How to Use Performance Profiling¶
Foundation provides lightweight performance profiling for monitoring logging and telemetry performance.
Quick Start¶
from provide.foundation.profiling import register_profiling
from provide.foundation import get_hub
# Register profiling component
hub = get_hub()
register_profiling(hub)
# Get profiler
profiler = hub.get_component("profiler")
# Enable profiling
profiler.enable()
# Your application code here
# ...
# Get metrics
metrics = profiler.get_metrics()
print(f"Processing {metrics.messages_per_second:.0f} msg/sec")
print(f"Average latency: {metrics.avg_latency_ms:.2f}ms")
ProfileMetrics¶
Access performance metrics:
from provide.foundation.profiling import ProfileMetrics
metrics = profiler.get_metrics()
# Message throughput
print(f"Messages/sec: {metrics.messages_per_second}")

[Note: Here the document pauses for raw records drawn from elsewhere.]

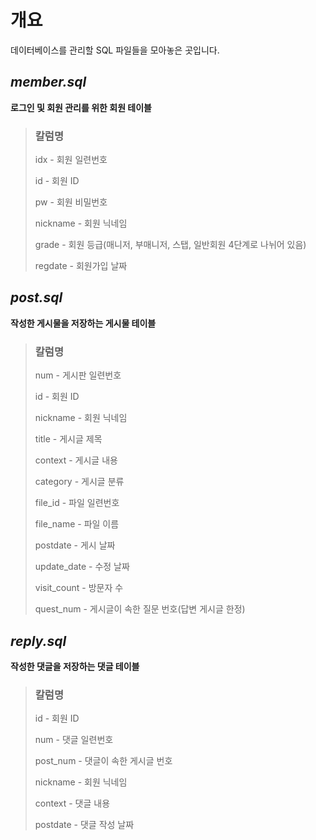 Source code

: # 개요
데이터베이스를 관리할 SQL 파일들을 모아놓은 곳입니다.

## *member.sql*
**로그인 및 회원 관리를 위한 회원 테이블**

> ### 칼럼명
> idx - 회원 일련번호
> 
> id - 회원 ID
> 
> pw - 회원 비밀번호
> 
> nickname - 회원 닉네임
> 
> grade - 회원 등급(매니저, 부매니저, 스탭, 일반회원 4단계로 나뉘어 있음)
>
> regdate - 회원가입 날짜

## *post.sql*
**작성한 게시물을 저장하는 게시물 테이블**

> ### 칼럼명
> num - 게시판 일련번호
> 
> id - 회원 ID
> 
> nickname - 회원 닉네임
>
> title - 게시글 제목
>
> context - 게시글 내용
> 
> category - 게시글 분류
>
> file_id - 파일 일련번호
>
> file_name - 파일 이름
>
> postdate - 게시 날짜
>
> update_date - 수정 날짜
> 
> visit_count - 방문자 수
>
> quest_num - 게시글이 속한 질문 번호(답변 게시글 한정)

## *reply.sql*
**작성한 댓글을 저장하는 댓글 테이블**

> ### 칼럼명
> id - 회원 ID
>
> num - 댓글 일련번호
>
> post_num - 댓글이 속한 게시글 번호
>
> nickname - 회원 닉네임
>
> context - 댓글 내용
>
> postdate - 댓글 작성 날짜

print(f"Total messages: {metrics.total_messages}")
# Latency stats
print(f"Avg latency: {metrics.avg_latency_ms}ms")
print(f"P95 latency: {metrics.p95_latency_ms}ms")

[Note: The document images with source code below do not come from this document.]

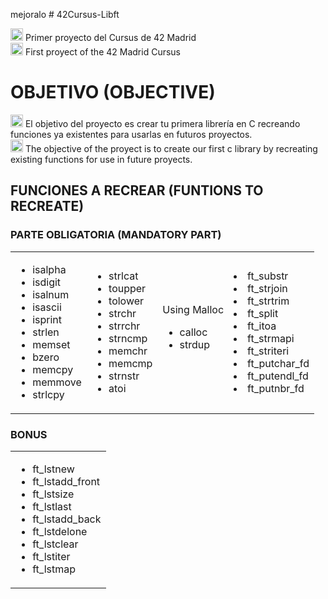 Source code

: mejoralo # 42Cursus-Libft
<p>
<img src="https://cdn-icons-png.flaticon.com/512/317/317316.png" width="20px"/> Primer proyecto del Cursus de 42 Madrid<br>
<img src="https://cdn-icons-png.flaticon.com/512/6737/6737832.png"width="20px"/> First proyect of the 42 Madrid Cursus
</p>
<h1>OBJETIVO (OBJECTIVE)</h1>
<p>
<img src="https://cdn-icons-png.flaticon.com/512/317/317316.png" width="20px"/> El objetivo del proyecto es crear tu primera librería en C recreando funciones ya existentes para usarlas en futuros proyectos.<br>
<img src="https://cdn-icons-png.flaticon.com/512/6737/6737832.png"width="20px"/> The objective of the proyect is to create our first c library by recreating existing functions for use in future proyects.
</p>

<h2>FUNCIONES A RECREAR (FUNTIONS TO RECREATE)</h2>
<h3> PARTE OBLIGATORIA (MANDATORY PART)</h3>
<p>
<table>
<tr>
<td>
<ul>
<li>isalpha</li>
<li>isdigit</li>
<li>isalnum</li>
<li>isascii</li>
<li>isprint</li>
<li>strlen</li>
<li>memset</li>
<li>bzero</li>
<li>memcpy</li>
<li>memmove</li>
<li>strlcpy</li>
</ul>
</td>
<td>
<ul>
<li>strlcat</li>
<li>toupper</li>
<li>tolower</li>
<li>strchr</li>
<li>strrchr</li>
<li>strncmp</li>
<li>memchr</li>
<li>memcmp</li>
<li>strnstr</li>
<li>atoi</li>
</ul>
</td>

<td>
Using Malloc
<ul>
<li>calloc</li>
<li>strdup</li>
</ul>
</td>
<td>
<li>ft_substr</li>
<li>ft_strjoin</li>
<li>ft_strtrim</li>
<li>ft_split</li>
<li>ft_itoa</li>
<li>ft_strmapi</li>
<li>ft_striteri</li>
<li>ft_putchar_fd</li>
<li>ft_putendl_fd</li>
<li>ft_putnbr_fd</li>
</td>
</tr>
</table>
</p>

<h3> BONUS </h3>
<table>
<tr>
<td>
<ul>
<li>ft_lstnew</li>
<li>ft_lstadd_front</li>
<li>ft_lstsize</li>
<li>ft_lstlast</li>
<li>ft_lstadd_back</li>
<li>ft_lstdelone</li>
<li>ft_lstclear</li>
<li>ft_lstiter</li>
<li>ft_lstmap</li>
</ul>
</td>
</tr>
</table>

print(f"Max latency: {metrics.max_latency_ms}ms")
# Error rate
print(f"Error rate: {metrics.error_rate}%")
Best Practices¶
✅ DO: Enable in Development¶
# ✅ Good: Profile in development
import os
from provide.foundation.profiling import register_profiling
if os.getenv("ENVIRONMENT") == "development":
register_profiling(hub)
profiler = hub.get_component("profiler")
profiler.enable()
❌ DON'T: Leave Enabled in Production¶
Profiling adds overhead - use only when needed:
# ❌ Bad: Always enabled
profiler.enable() # Impacts performance!
# ✅ Good: Conditional enabling
if need_profiling:
profiler.enable()
Next Steps¶
Note: Profiling is designed for Foundation internals. For application-level profiling, use Python's built-in profilers or external tools.